YOUR INSTRUCTIONS:
Tally every line of the entries that contains the string "Azure", then reply with only that number.

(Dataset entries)
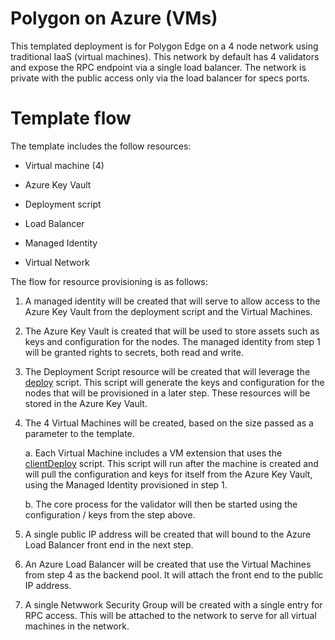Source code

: # Polygon on Azure (VMs)

This templated deployment is for Polygon Edge on a 4 node network using traditional IaaS (virtual machines).  This network by default has 4 validators and expose the RPC endpoint via a single load balancer.  The network is private with the public access only via the load balancer for specs ports.

# Template flow

The template includes the follow resources:

- Virtual machine (4)

- Azure Key Vault

- Deployment script

- Load Balancer

- Managed Identity

- Virtual Network

The flow for resource provisioning is as follows:

1. A managed identity will be created that will serve to allow access to the Azure Key Vault from the deployment script and the Virtual Machines.

2. The Azure Key Vault is created that will be used to store assets such as keys and configuration for the nodes.  The managed identity from step 1 will be granted rights to secrets, both read and write.

3. The Deployment Script resource will be created that will leverage the [deploy](deploy.sh) script.  This script will generate the keys and configuration for the nodes that will be provisioned in a later step.  These resources will be stored in the Azure Key Vault.

4. The 4 Virtual Machines will be created, based on the size passed as a parameter to the template.

    a. Each Virtual Machine includes a VM extension that uses the [clientDeploy](clientDeploy.sh) script.  This script will run after the machine is created and will pull the configuration and keys for itself from the Azure Key Vault, using the Managed Identity provisioned in step 1.

    b. The core process for the validator will then be started using the configuration / keys from the step above.

5.  A single public IP address will be created that will bound to the Azure Load Balancer front end in the next step. 

6.  An Azure Load Balancer will be created that use the Virtual Machines from step 4 as the backend pool.  It will attach the front end to the public IP address.

7.  A single Netwwork Security Group will be created with a single entry for RPC access.  This will be attached to the network to serve for all virtual machines in the network.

REPLY:
8